Bells and smells! This, like “happy clappy”, is a pithy, if somewhat flippant, description of a certain sort of church service: Anglo-catholic rather than evangelical. It was certainly true for the memorial commemoration for those who’d died during the previous twelve months.
For someone not used to such proceedings there was a moment of alarm when smoke began billowing from a side chapel. Was the Devil making a surprise appearance or could it be the church was on fire? Neither as it turned out, it was merely the thurible being stoked up.
The service was solemn and formal, the hymns sung as tuneless dirges punctuated by coughs as the incense smoke caught in throats as it was wafted over sacred texts and in the general direction of the congregation. Then there was the homily.
It wasn’t a sermon as such, just a casual verbal digression around the theme of saying goodbye. Delivered without notes, it was well constructed and dealt poignantly with those significant goodbyes signalling fundamental changes in people’s lives.
Death was, of course, the final goodbye. Or was it? The priest conjured an image of all “who’ve gone before” standing decorously around Heaven in a state of bliss praising God and waiting for the rest of us to join them. Perhaps poppy essence was one of the incense herbs.
Atheists often claim that fear of death and personal extinction is the root from which religion grew, and continues to grow. Plausible, except the history of thinking on the possibility of life after death hasn’t always been so encouraging as to merit taking solace from it.
In the ancient world death was vaguely survived in the form of shades, barely being at all. Achilles is cited after his death on the battlefields of Illium as hankering after the drudgery of a peasant’s existence in life rather than the status of a prince in Hades.
While Christianity posited Heaven, the post mortem destination of most people, as sinners, was hell.

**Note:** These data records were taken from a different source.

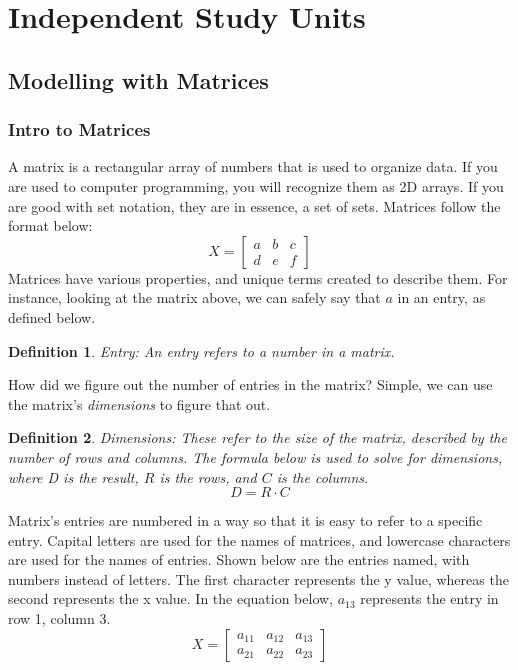 \documentclass[final,1p,12pt]{elsarticle}
\newtheorem{definition}{Definition}
\begin{document}
\section{Independent Study Units}

    \subsection{Modelling with Matrices}
    
        \subsubsection{Intro to Matrices}
        A matrix is a rectangular array of numbers that is used to organize data. If you are used to computer programming, you will recognize them as 2D arrays. If you are good with set notation, they are in essence, a set of sets. Matrices follow the format below:
        \begin{equation*}
            X =
            \begin{bmatrix}
                a & b & c \\
                d & e & f
            \end{bmatrix}
        \end{equation*}
        Matrices have various properties, and unique terms created to describe them. For instance, looking at the matrix above, we can safely say that $a$ in an entry, as defined below.
        \begin{definition}
            Entry: An entry refers to a number in a matrix.
        \end{definition}
        How did we figure out the number of entries in the matrix? Simple, we can use the matrix's \emph{dimensions} to figure that out.
        \begin{definition}Dimensions:
            These refer to the size of the matrix, described by the number of rows and columns. The formula below is used to solve for dimensions, where D is the result, $R$ is the rows, and $C$ is the columns.
            \begin{equation*}
                D = R \cdot C
            \end{equation*}
        \end{definition}
        Matrix's entries are numbered in a way so that it is easy to refer to a specific entry. Capital letters are used for the names of matrices, and lowercase characters are used for the names of entries. Shown below are the entries named, with numbers instead of letters. The first character represents the y value, whereas the second represents the x value. In the equation below, $a_{13}$ represents the entry in row 1, column 3.
        \begin{equation*}
            X =
            \begin{bmatrix}
                a_{11} & a_{12} & a_{13} \\
                a_{21} & a_{22} & a_{23}
            \end{bmatrix}
        \end{equation*}
        
\end{document}
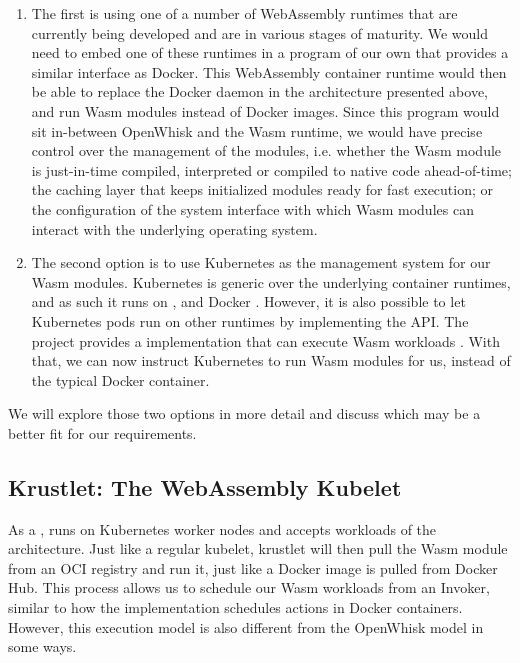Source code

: \begin{enumerate}
    \item The first is using one of a number of WebAssembly runtimes that are currently being developed and are in various stages of maturity. We would need to embed one of these runtimes in a program of our own that provides a similar interface as Docker. This WebAssembly container runtime would then be able to replace the Docker daemon in the architecture presented above, and run Wasm modules instead of Docker images. Since this program would sit in-between OpenWhisk and the Wasm runtime, we would have precise control over the management of the modules, i.e. whether the Wasm module is just-in-time compiled, interpreted or compiled to native code ahead-of-time; the caching layer that keeps initialized modules ready for fast execution; or the configuration of the system interface with which Wasm modules can interact with the underlying operating system.
    \item The second option is to use Kubernetes as the management system for our Wasm modules. Kubernetes is generic over the underlying container runtimes, and as such it runs on ,  and Docker \cite{Kub2021}. However, it is also possible to let Kubernetes pods run on other runtimes by implementing the  API. The  project provides a  implementation that can execute Wasm workloads \cite{Krustlet2021}. With that, we can now instruct Kubernetes to run Wasm modules for us, instead of the typical Docker container.
\end{enumerate}

We will explore those two options in more detail and discuss which may be a better fit for our requirements.

\subsection{Krustlet: The WebAssembly Kubelet}

As a ,  runs on Kubernetes worker nodes and accepts workloads of the  architecture. Just like a regular kubelet, krustlet will then pull the Wasm module from an OCI registry and run it, just like a Docker image is pulled from Docker Hub. This process allows us to schedule our Wasm workloads from an Invoker, similar to how the  implementation schedules actions in Docker containers. However, this execution model is also different from the OpenWhisk model in some ways.

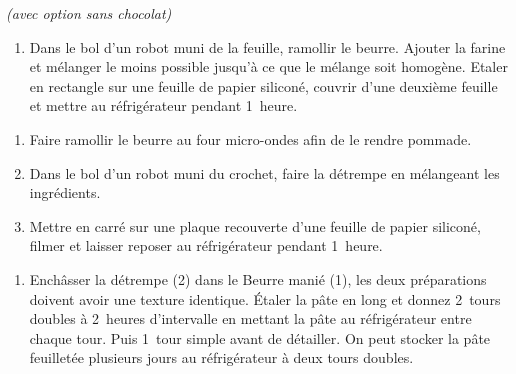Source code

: 
\centerline{\footnotesize\it{(avec option sans chocolat)}}


\begin{ingredients}
\end{ingredients}


\begin{recipe}
  \begin{enumerate}

  \item Dans le bol d’un robot muni de la feuille, ramollir le
    beurre.  Ajouter la farine et mélanger le moins possible jusqu’à ce
    que le mélange soit homogène. Etaler en rectangle sur une feuille
    de papier siliconé, couvrir d’une deuxième feuille et mettre au
    réfrigérateur pendant 1~heure.

  \end{enumerate}
\end{recipe}



\begin{ingredients}
\end{ingredients}


\begin{recipe}
  \begin{enumerate}

  \item Faire ramollir le beurre au four micro-ondes afin de le rendre
    pommade.

  \item Dans le bol d’un robot muni du crochet, faire la détrempe en
    mélangeant les ingrédients.

  \item Mettre en carré sur une plaque recouverte d’une feuille de
    papier siliconé, filmer et laisser reposer au réfrigérateur
    pendant 1~heure.

  \end{enumerate}
\end{recipe}



\begin{recipe}
  \begin{enumerate}

  \item Enchâsser la détrempe (2) dans le Beurre manié (1), les deux
    préparations doivent avoir une texture identique. Étaler la pâte
    en long et donnez 2~tours doubles à 2~heures d'intervalle en
    mettant la pâte au réfrigérateur entre chaque tour. Puis 1~tour
    simple avant de détailler. On peut stocker la pâte feuilletée
    plusieurs jours au réfrigérateur à deux tours doubles.

  \end{enumerate}
\end{recipe}


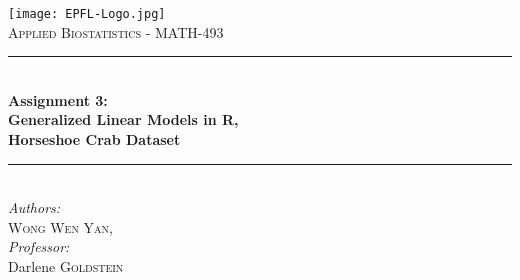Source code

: \documentclass[a4paper, 12pt]{article}
\begin{document}
\begin{titlepage}
\newcommand{\HRule}{\rule{\linewidth}{0.5mm}} %

\center %
 



\texttt{[image: EPFL-Logo.jpg]}\\[2cm] %
 

\textsc{\Large Applied Biostatistics \hspace{4pt} -\hspace{6pt} MATH-493}\\[1cm] %


\HRule \\[0.4cm]
{ \LARGE \bfseries Assignment 3: \\ Generalized Linear Models in R,\vspace{6pt}\\ Horseshoe Crab Dataset}\\[0.4cm] %
\HRule \\[1cm]
 

\Large \emph{Authors:}\\[0.5cm]
\textsc{Wong Wen Yan},   \\[2cm] %
\Large \emph{Professor:}\\[0.5cm]
Darlene \textsc{Goldstein}  \\[3cm]




\end{titlepage}
\end{document}
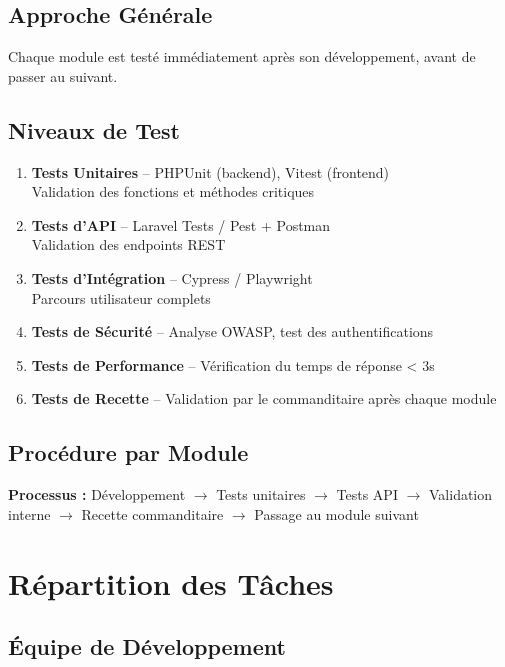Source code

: \documentclass[12pt,a4paper]{report}
\begin{document}
\section{Approche Générale}
Chaque module est testé immédiatement après son développement, avant de passer au suivant.

\section{Niveaux de Test}
\begin{enumerate}
    \item \textbf{Tests Unitaires} -- PHPUnit (backend), Vitest (frontend) \\
    Validation des fonctions et méthodes critiques
    \item \textbf{Tests d'API} -- Laravel Tests / Pest + Postman \\
    Validation des endpoints REST
    \item \textbf{Tests d'Intégration} -- Cypress / Playwright \\
    Parcours utilisateur complets
    \item \textbf{Tests de Sécurité} -- Analyse OWASP, test des authentifications
    \item \textbf{Tests de Performance} -- Vérification du temps de réponse < 3s
    \item \textbf{Tests de Recette} -- Validation par le commanditaire après chaque module
\end{enumerate}

\section{Procédure par Module}
\begin{mdframed}[backgroundcolor=lightgray!30, linecolor=primary]
\textbf{Processus :} Développement $\rightarrow$ Tests unitaires $\rightarrow$ Tests API $\rightarrow$ Validation interne $\rightarrow$ Recette commanditaire $\rightarrow$ Passage au module suivant
\end{mdframed}

\chapter{Répartition des Tâches}

\section{Équipe de Développement}
\end{document}

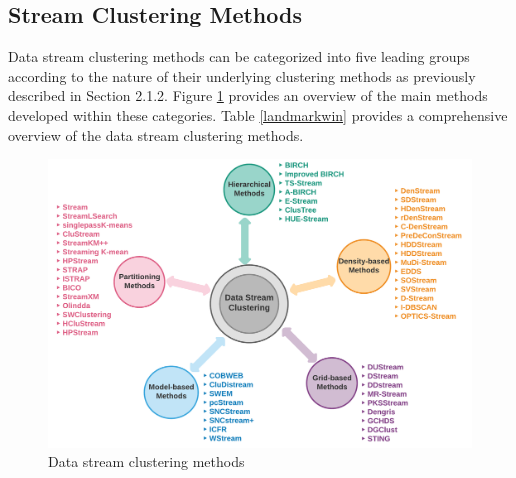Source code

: \hspace{}

\subsection{Stream Clustering Methods}

Data stream clustering methods can be categorized into five leading groups according to the nature of their underlying clustering methods as previously described in Section 2.1.2. Figure \ref{method} provides an overview of the main methods developed within these categories. Table \ref{landmarkwin} provides a comprehensive overview of the data stream clustering methods. 


\begin{figure}
\centering
\includegraphics[width = 12 cm]{image/Chapters/Chapter2/streammethod.png}
\caption{Data stream clustering methods}
\label{method}
\end{figure}









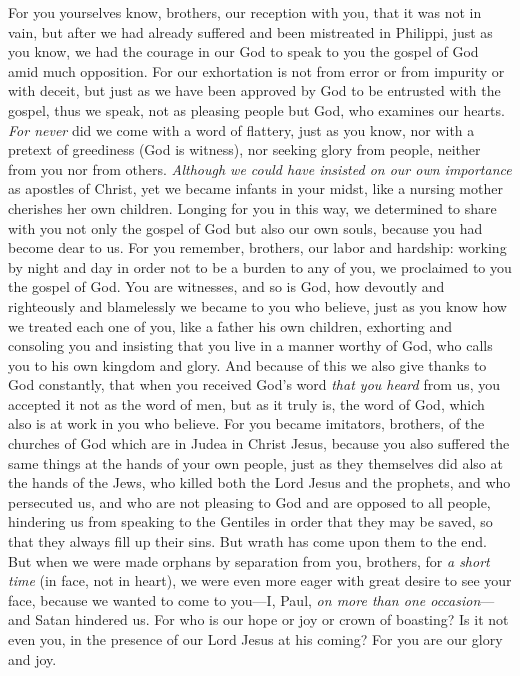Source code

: \begin{biblechapter} %
 For you yourselves know, brothers, our reception with you, that it was not in vain,
\verse but after we had already suffered and been mistreated in Philippi, just as you know, we had the courage in our God to speak to you the gospel of God amid much opposition.
\verse For our exhortation is not from error or from impurity or with deceit,
\verse but just as we have been approved by God to be entrusted with the gospel, thus we speak, not as pleasing people but God, who examines our hearts.
\verse \textit{For never} did we come with a word of flattery, just as you know, nor with a pretext of greediness (God is witness),
\verse nor seeking glory from people, neither from you nor from others.
\verse \textit{Although we could have insisted on our own importance} as apostles of Christ, yet we became infants in your midst, like a nursing mother cherishes her own children.
\verse Longing for you in this way, we determined to share with you not only the gospel of God but also our own souls, because you had become dear to us.
\verse For you remember, brothers, our labor and hardship: working by night and day in order not to be a burden to any of you, we proclaimed to you the gospel of God.
\verse You are witnesses, and so is God, how devoutly and righteously and blamelessly we became to you who believe,
\verse just as you know how we treated each one of you, like a father his own children,
\verse exhorting and consoling you and insisting that you live in a manner worthy of God, who calls you to his own kingdom and glory.
 And because of this we also give thanks to God constantly, that when you received God’s word \textit{that you heard} from us, you accepted it not as the word of men, but as it truly is, the word of God, which also is at work in you who believe.
\verse For you became imitators, brothers, of the churches of God which are in Judea in Christ Jesus, because you also suffered the same things at the hands of your own people, just as they themselves did also at the hands of the Jews,
\verse who killed both the Lord Jesus and the prophets, and who persecuted us, and who are not pleasing to God and are opposed to all people,
\verse hindering us from speaking to the Gentiles in order that they may be saved, so that they always fill up their sins. But wrath has come upon them to the end.
 But when we were made orphans by separation from you, brothers, for \textit{a short time} (in face, not in heart), we were even more eager with great desire to see your face,
\verse because we wanted to come to you—I, Paul, \textit{on more than one occasion}—and Satan hindered us.
\verse For who is our hope or joy or crown of boasting? Is it not even you, in the presence of our Lord Jesus at his coming?
\verse For you are our glory and joy.
\end{biblechapter}

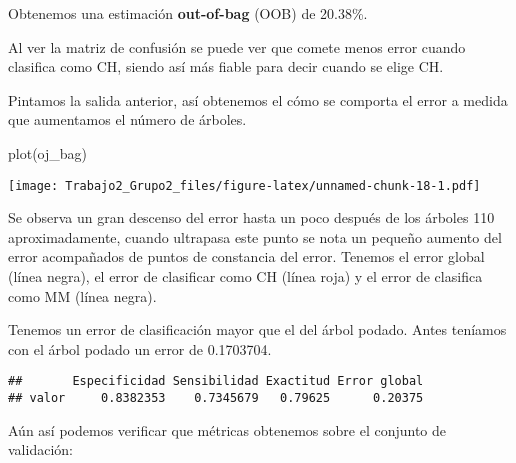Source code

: \documentclass[
]{article}
\newenvironment{Shaded}{\begin{snugshade}}{\end{snugshade}}
\newcommand{\AttributeTok}[1]{\textcolor[rgb]{0.77,0.63,0.00}{#1}}
\newcommand{\DecValTok}[1]{\textcolor[rgb]{0.00,0.00,0.81}{#1}}
\newcommand{\FunctionTok}[1]{\textcolor[rgb]{0.00,0.00,0.00}{#1}}
\newcommand{\NormalTok}[1]{#1}
\newcommand{\OtherTok}[1]{\textcolor[rgb]{0.56,0.35,0.01}{#1}}
\newcommand{\SpecialCharTok}[1]{\textcolor[rgb]{0.00,0.00,0.00}{#1}}
\begin{document}
Obtenemos una estimación \textbf{out-of-bag} (OOB) de 20.38\%.

Al ver la matriz de confusión se puede ver que comete menos error cuando
clasifica como CH, siendo así más fiable para decir cuando se elige CH.

Pintamos la salida anterior, así obtenemos el cómo se comporta el error
a medida que aumentamos el número de árboles.

\begin{Shaded}
\begin{Highlighting}[]
\FunctionTok{plot}\NormalTok{(oj\_bag)}
\end{Highlighting}
\end{Shaded}

\texttt{[image: Trabajo2\_Grupo2\_files/figure-latex/unnamed-chunk-18-1.pdf]}

Se observa un gran descenso del error hasta un poco después de los
árboles 110 aproximadamente, cuando ultrapasa este punto se nota un
pequeño aumento del error acompañados de puntos de constancia del error.
Tenemos el error global (línea negra), el error de clasificar como CH
(línea roja) y el error de clasifica como MM (línea negra).

Tenemos un error de clasificación mayor que el del árbol podado. Antes
teníamos con el árbol podado un error de 0.1703704.

\begin{Shaded}
\end{Shaded}

\begin{verbatim}
##       Especificidad Sensibilidad Exactitud Error global
## valor     0.8382353    0.7345679   0.79625      0.20375
\end{verbatim}

Aún así podemos verificar que métricas obtenemos sobre el conjunto de
validación:

\begin{Shaded}
\end{Shaded}
\end{document}
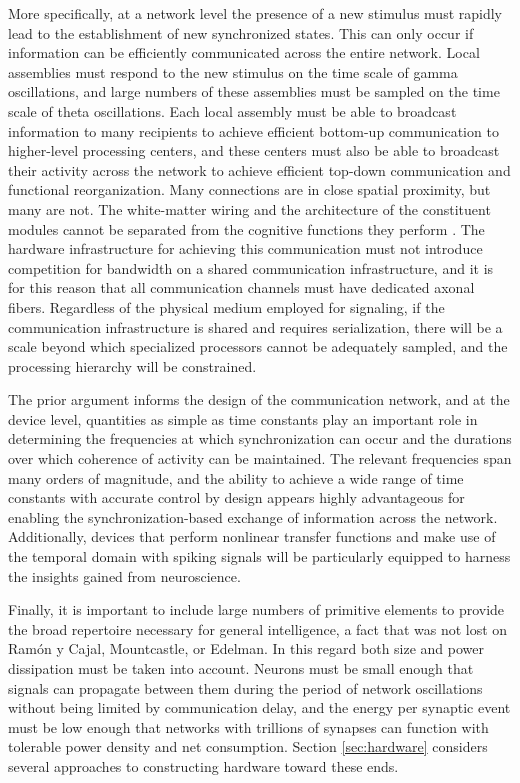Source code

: More specifically, at a network level the presence of a new stimulus must rapidly lead to the establishment of new synchronized states. This can only occur if information can be efficiently communicated across the entire network. Local assemblies must respond to the new stimulus on the time scale of gamma oscillations, and large numbers of these assemblies must be sampled on the time scale of theta oscillations. Each local assembly must be able to broadcast information to many recipients to achieve efficient bottom-up communication to higher-level processing centers, and these centers must also be able to broadcast their activity across the network to achieve efficient top-down communication and functional reorganization. Many connections are in close spatial proximity, but many are not. The white-matter wiring and the architecture of the constituent modules cannot be separated from the cognitive functions they perform \cite{bosp2015}. The hardware infrastructure for achieving this communication must not introduce competition for bandwidth on a shared communication infrastructure, and it is for this reason that all communication channels must have dedicated axonal fibers. Regardless of the physical medium employed for signaling, if the communication infrastructure is shared and requires serialization, there will be a scale beyond which specialized processors cannot be adequately sampled, and the processing hierarchy will be constrained.

The prior argument informs the design of the communication network, and at the device level, quantities as simple as time constants play an important role in determining the frequencies at which synchronization can occur and the durations over which coherence of activity can be maintained. The relevant frequencies span many orders of magnitude, and the ability to achieve a wide range of time constants with accurate control by design appears highly advantageous for enabling the synchronization-based exchange of information across the network. Additionally, devices that perform nonlinear transfer functions and make use of the temporal domain with spiking signals will be particularly equipped to harness the insights gained from neuroscience. 

Finally, it is important to include large numbers of primitive elements to provide the broad repertoire necessary for general intelligence, a fact that was not lost on Ram\'{o}n y Cajal, Mountcastle, or Edelman. In this regard both size and power dissipation must be taken into account. Neurons must be small enough that signals can propagate between them during the period of network oscillations without being limited by communication delay, and the energy per synaptic event must be low enough that networks with trillions of synapses can function with tolerable power density and net consumption. Section \ref{sec:hardware} considers several approaches to constructing hardware toward these ends.

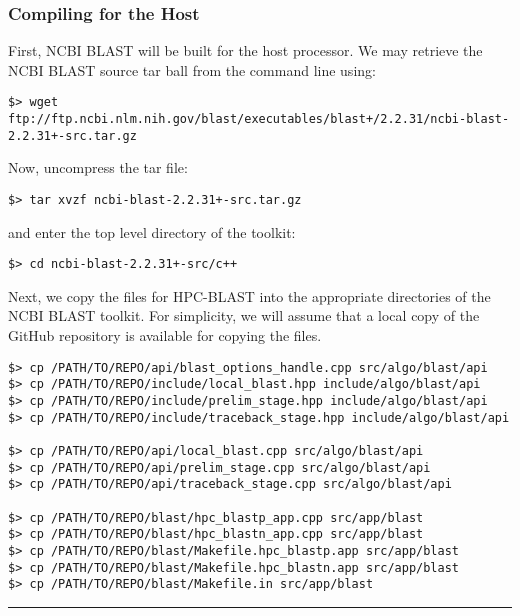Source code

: \documentclass[10pt]{article}
\begin{document}
\subsubsection{Compiling for the Host} \label{sssec:ncbi-host}
First, NCBI BLAST will be built for the host processor.  We may retrieve the NCBI BLAST source tar ball from the command line using:
\begin{verbatim}
$> wget ftp://ftp.ncbi.nlm.nih.gov/blast/executables/blast+/2.2.31/ncbi-blast-2.2.31+-src.tar.gz
\end{verbatim}
Now, uncompress the tar file:
\begin{verbatim}
$> tar xvzf ncbi-blast-2.2.31+-src.tar.gz
\end{verbatim}
\noindent and enter the top level directory of the toolkit:
\begin{verbatim}
$> cd ncbi-blast-2.2.31+-src/c++
\end{verbatim}
\noindent Next, we copy the files for HPC-BLAST into the appropriate directories of the NCBI BLAST toolkit.  
For simplicity, we will assume that a local copy of the
GitHub repository is available for copying the files.  
\footnotesize
\begin{verbatim}
$> cp /PATH/TO/REPO/api/blast_options_handle.cpp src/algo/blast/api
$> cp /PATH/TO/REPO/include/local_blast.hpp include/algo/blast/api
$> cp /PATH/TO/REPO/include/prelim_stage.hpp include/algo/blast/api
$> cp /PATH/TO/REPO/include/traceback_stage.hpp include/algo/blast/api

$> cp /PATH/TO/REPO/api/local_blast.cpp src/algo/blast/api
$> cp /PATH/TO/REPO/api/prelim_stage.cpp src/algo/blast/api
$> cp /PATH/TO/REPO/api/traceback_stage.cpp src/algo/blast/api

$> cp /PATH/TO/REPO/blast/hpc_blastp_app.cpp src/app/blast
$> cp /PATH/TO/REPO/blast/hpc_blastn_app.cpp src/app/blast
$> cp /PATH/TO/REPO/blast/Makefile.hpc_blastp.app src/app/blast
$> cp /PATH/TO/REPO/blast/Makefile.hpc_blastn.app src/app/blast
$> cp /PATH/TO/REPO/blast/Makefile.in src/app/blast
\end{verbatim}
\normalsize

\noindent \rule{16cm}{0.4pt}
\end{document}

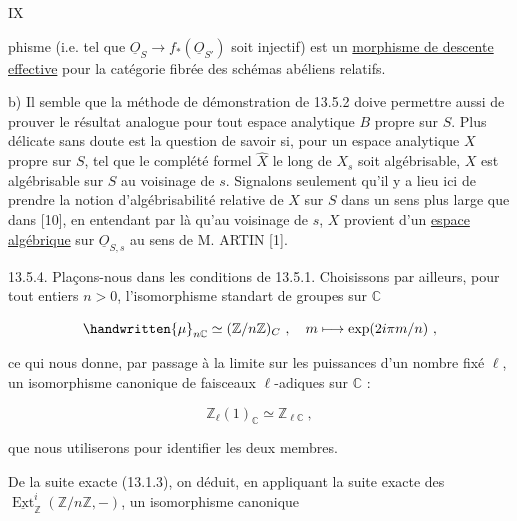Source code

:

IX

phisme (i.e. tel que $\underline O_S\longrightarrow f_*(\underline O_{S'})$ soit injectif) est un \uline{morphisme de descente effective} pour la catégorie fibrée des schémas abéliens relatifs.

b) Il semble que la méthode de démonstration de 13.5.2 doive permettre aussi de prouver le résultat analogue pour tout espace analytique $B$ propre sur $S$. Plus délicate sans doute est la question de savoir si, pour un espace analytique $X$ propre sur $S$, tel que le complété formel $\widehat X$ le long de $X_s$ soit algébrisable, $X$ est algébrisable sur $S$ au voisinage de $s$. Signalons seulement qu'il y a lieu ici de prendre la notion d'algébrisabilité relative de $X$ sur $S$ dans un sens plus large que dans [10], en entendant par là qu'au voisinage de $s$, $X$ provient d'un \uline{espace algébrique} sur $\underline O_{S,s}$ au sens de M. ARTIN [1].

13.5.4. Plaçons-nous dans les conditions de 13.5.1. Choisissons par ailleurs, pour tout entiers $n>0$, l'isomorphisme standart de groupes sur $\mathbb C$

\[
 \handwritten{\mu}_{n\mathbb C}\simeq(\mathbb Z/n\mathbb Z)_C\ ,\quad m\longmapsto\exp(2i\pi m/n)\ ,
\]

ce qui nous donne, par passage à la limite sur les puissances d'un nombre fixé $\ell$, un isomorphisme canonique de faisceaux $\ell$-adiques sur $\mathbb C$ :

\[
 \mathbb Z_\ell(1)_{\mathbb C}\simeq\mathbb Z_{\ell\mathbb C}\ ,
\]

que nous utiliserons pour identifier les deux membres.

De la suite exacte (13.1.3), on déduit, en appliquant la suite exacte des $\underline{\operatorname{Ext}}_{\mathbb Z}^i(\mathbb Z/n\mathbb Z,-)$, un isomorphisme canonique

The prospect of an eternity subjected to the vilest tortures inflicted constantly by pitiless devils was none too encouraging.
Stoicism was, in many ways, a precursor of Deism in that it favoured the use of reason, not superstition. MarcusAurelius, the Stoic Roman Emperor, thought life after death a possibility, though if there wasn’t it didn’t matter. Either way, death was inevitable and a natural phenomenon which it was pointless to fear.
While there are things that last for eons, everything is finite. However, every last constituent particle is recycled, not a single one “dies”, that is, goes out of existence. The universe is a process of ceaseless change that may itself be finite or infinite: whatever the speculation, no one really knows.
Eternal life is beyond comprehension. There again, so is God. For Deists there does not need to be a reward for what they advocate. If it could be absolutely proven that death is indeed final it would not invalidate the concept of God as each individual life in itself is an integral part of the creative process.
That there is a discernable process, and that it is dynamic, with destruction and creation being complimentary aspects, governed by identifiable laws is what leads Deists to posit God as the source. No anthropomorphic God dispensing privileges to humanity, but something way beyond limited human definitions.
Whether this entails the continuing employment of conscious experience developed in the course of a life has to be an open question. If life flows through a person as electricity flows through a light bulb, then as that current continues after the bulb has burnt out, so might the current of life continue.
Whatever the final consequence of death, a person remains significant to those who knew him or her. So when the surviving partner wishes to attend a service of commemoration it is incumbent on others to respect such a wish.
While dismissing any supposed supernatural properties, rituals can be a positive aspect of the drama marking an occasion. The bread and wine of the Eucharist does not, of course, become the body and blood of a saviour. But, as a stylised shared meal, taken in spiritual circumstances, such an act can have significance.
A Deist may choose meditation, personal or communal, a poem or piece of music or simply contemplate creation with awe and wonder rather than clouds of smells and clangour of bells.
Yet in the highest of high-church ceremonies a Deist can recognise the significance of a shared fundamental, God. Life, however brief or extensive, is a repudiation of notion that creation is pointless and meaningless. Otherwise, why bother to celebrate it at all?